Should this happen, it could result in serious changes to the country, both economically and politically. Issues of tax collection, remittance markets, and those Mexicans who don’t have bank accounts could all be impacted.
Back in March, there was a meeting to discuss the possibility of using the technology in Mexico. While a second meeting occurred in July and a third is planned for early September, it’s unsure whether there will be any movement on this initiative.
But in an interview with 24 Horas, Lorenza Martinez Trigueros, Bank of Mexico’s managing director of corporate payment systems and services said in a translated quote, “There is no case in which we see a potential adoption near term.”
That being said, she did suggest that the proposal had been considered. “As our focus is on electronic payments which include credit and debit cards, payment cards, mobile payments in the participating banks and financial intermediaries; and in other ways we are analyzing, but there is no case in which we see a potential adoption nearby.”
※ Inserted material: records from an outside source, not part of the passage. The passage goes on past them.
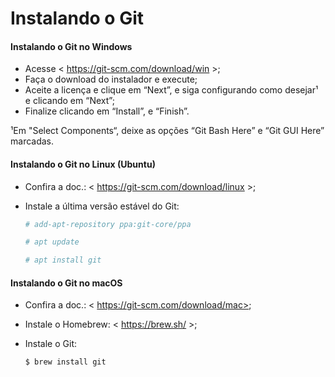 # Instalando o Git

#### Instalando o Git no Windows

* Acesse < https://git-scm.com/download/win >;
* Faça o download do instalador e execute;
* Aceite a licença e clique em “Next”, e siga configurando como desejar¹ e clicando em “Next”;
* Finalize clicando em “Install”, e “Finish”.

¹Em "Select Components“, deixe as opções “Git Bash Here” e “Git GUI Here” marcadas.

#### Instalando o Git no Linux (Ubuntu)

* Confira a doc.: < https://git-scm.com/download/linux >;
*   Instale a última versão estável do Git:

    ```bash
    # add-apt-repository ppa:git-core/ppa
    ```

    ```bash
    # apt update
    ```

    ```bash
    # apt install git
    ```

#### Instalando o Git no macOS

* Confira a doc.: < https://git-scm.com/download/mac>;
* Instale o Homebrew: < https://brew.sh/ >;
*   Instale o Git:

    ```
    $ brew install git
    ```

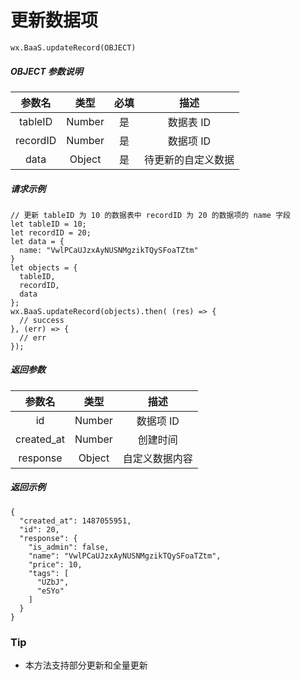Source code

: # 更新数据项

`wx.BaaS.updateRecord(OBJECT)`

##### OBJECT 参数说明

| 参数名 | 类型   | 必填| 描述 |
| :---:  | :----: | :----: | :----: |
| tableID | Number | 是 | 数据表 ID |
| recordID | Number | 是 | 数据项 ID |
| data | Object | 是 | 待更新的自定义数据 |

##### 请求示例

```
// 更新 tableID 为 10 的数据表中 recordID 为 20 的数据项的 name 字段
let tableID = 10;
let recordID = 20;
let data = {
  name: "VwlPCaUJzxAyNUSNMgzikTQySFoaTZtm"
}
let objects = {
  tableID,
  recordID,
  data
};
wx.BaaS.updateRecord(objects).then( (res) => {
  // success
}, (err) => {
  // err
});
```

##### 返回参数

| 参数名 | 类型   | 描述 |
| :---:  | :----: | :----: |
| id | Number | 数据项 ID |
| created_at | Number | 创建时间 |
| response | Object | 自定义数据内容 |

##### 返回示例

```
{
  "created_at": 1487055951,
  "id": 20,
  "response": {
    "is_admin": false,
    "name": "VwlPCaUJzxAyNUSNMgzikTQySFoaTZtm",
    "price": 10,
    "tags": [
      "UZbJ",
      "eSYo"
    ]
  }
}
```

### Tip

- 本方法支持部分更新和全量更新
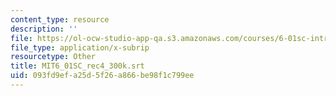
 ```yaml
---
content_type: resource
description: ''
file: https://ol-ocw-studio-app-qa.s3.amazonaws.com/courses/6-01sc-introduction-to-electrical-engineering-and-computer-science-i-spring-2011/093fd9efa25d5f26a866be98f1c799ee_MIT6_01SC_rec4_300k.vtt
file_type: application/x-subrip
resourcetype: Other
title: MIT6_01SC_rec4_300k.srt
uid: 093fd9ef-a25d-5f26-a866-be98f1c799ee
---
```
24 Horas also reported that Luis Daniel Beltrán Giron, CEO and Founder of Microbit, and José Antonio Rodríguez Reyes, CEO and founder of Altis, were brought in as topical experts to discuss with BdM. Beltrán is also the head of Peso Digital, a group pushing for its “digital weight.”
Digital weight is “A citizens’ initiative in which we propose that our currency, the peso, has its digital version. A cryptographic currency is supported by a central bank, in this case the Bank of Mexico.” The website goes on to list the benefits of digital pesos including:
- Decreased tax evasion
- Zero fees for sending money between individuals
- Transfer of money without the need for a bank
Perhaps the greatest benefit of this implementation would be an increase in total taxes collected. According to a study conducted by the OECD, “The tax to GDP ratio in Mexico was the lowest amongst OECD countries between 2010 and 2012.” The report also says that tax collection “rose from 16.9% in 2000 to 20.9% in 2008 before falling back to 17.4% in 2009 and then rising again to 19.6% in 2012. It was 19.7% of GDP in 2011, around 14 percentage points below the OECD measure of 34.1%.”
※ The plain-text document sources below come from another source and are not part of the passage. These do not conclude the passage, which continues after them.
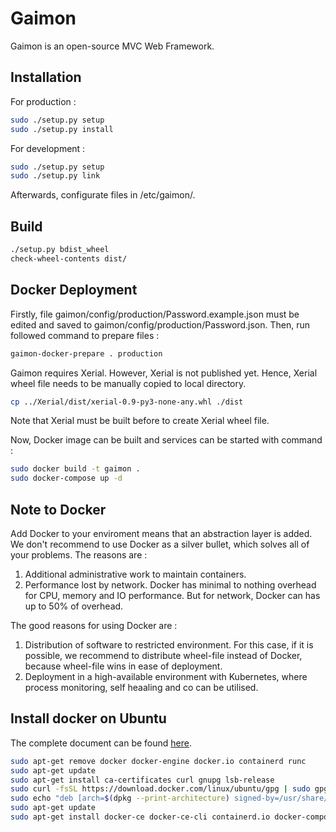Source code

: # Gaimon

Gaimon is an open-source MVC Web Framework.

## Installation

For production :

```bash
sudo ./setup.py setup
sudo ./setup.py install
```

For development :

```bash
sudo ./setup.py setup
sudo ./setup.py link
```

Afterwards, configurate files in /etc/gaimon/.

## Build

```bash
./setup.py bdist_wheel
check-wheel-contents dist/
```

## Docker Deployment

Firstly, file gaimon/config/production/Password.example.json
must be edited and saved to gaimon/config/production/Password.json.
Then, run followed command to prepare files :

```bash
gaimon-docker-prepare . production
```

Gaimon requires Xerial. However, Xerial is not published yet.
Hence, Xerial wheel file needs to be manually copied to local directory.

```bash
cp ../Xerial/dist/xerial-0.9-py3-none-any.whl ./dist
```

Note that Xerial must be built before to create Xerial wheel file.

Now, Docker image can be built and services can be started with command :

```bash
sudo docker build -t gaimon .
sudo docker-compose up -d
```

## Note to Docker

Add Docker to your enviroment means that an abstraction layer is added.
We don't recommend to use Docker as a silver bullet, which solves all of
your problems. The reasons are :

1. Additional administrative work to maintain containers.
2. Performance lost by network. Docker has minimal to nothing overhead for
CPU, memory and IO performance. But for network, Docker can has up to 50% of
overhead.

The good reasons for using Docker are :

1. Distribution of software to restricted environment. For this case,
if it is possible, we recommend to distribute wheel-file instead of
Docker, because wheel-file wins in ease of deployment.
2. Deployment in a high-available environment with Kubernetes,
where process monitoring, self heaaling and co can be utilised.

## Install docker on Ubuntu

The complete document can be found [here](https://docs.docker.com/engine/install/ubuntu/).

```bash
sudo apt-get remove docker docker-engine docker.io containerd runc
sudo apt-get update
sudo apt-get install ca-certificates curl gnupg lsb-release
sudo curl -fsSL https://download.docker.com/linux/ubuntu/gpg | sudo gpg --dearmor -o /usr share/keyrings/docker-archive-keyring.gpg
sudo echo "deb [arch=$(dpkg --print-architecture) signed-by=/usr/share/keyrings/docker-archive-keyring.gpg] https://download.docker.com/linux/ubuntu $(lsb_release -cs) stable" | sudo tee /etc/apt/sources.list.d/docker.list > /dev/null
sudo apt-get update
sudo apt-get install docker-ce docker-ce-cli containerd.io docker-compose-plugin
```
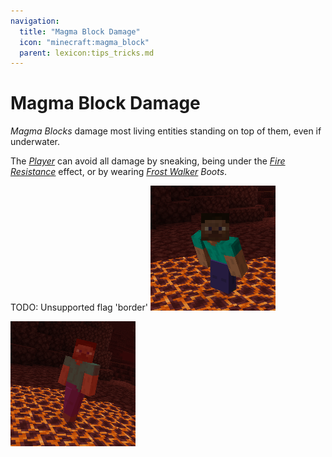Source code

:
```yaml
---
navigation:
  title: "Magma Block Damage"
  icon: "minecraft:magma_block"
  parent: lexicon:tips_tricks.md
---
```


# Magma Block Damage

*Magma Blocks* damage most living entities standing on top of them, even if underwater. 

The [*Player*](../creatures/human-player.md) can avoid all damage by sneaking, being under the [*Fire Resistance*](../brewing/effect.md#fire_resistance) effect, or by wearing [*Frost Walker*](../enchanting/enchantments.md#frost_walker) *Boots*.



TODO: Unsupported flag 'border'
![](magma_sneak_1.png)

![](magma_sneak_2.png)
By having a central bank regulated digital peso, proponents say more currency could be tracked by the bank and allow the government to increase its total tax collection.
“We are analyzing, but definitely not from the point of view of independent assets, but rather to take advantage of this technology in national currency,” Martinez Trigueros said.
Ecuador recently announced it was also considering establishing a state-run digital currency — and perhaps banning and even confiscating digital currencies.
While Martinez Trigueros expressed concern when she said, “Today we are seeing that these assets have significant risks that are not resolved today,” there has been no movement to ban bitcoin in Mexico.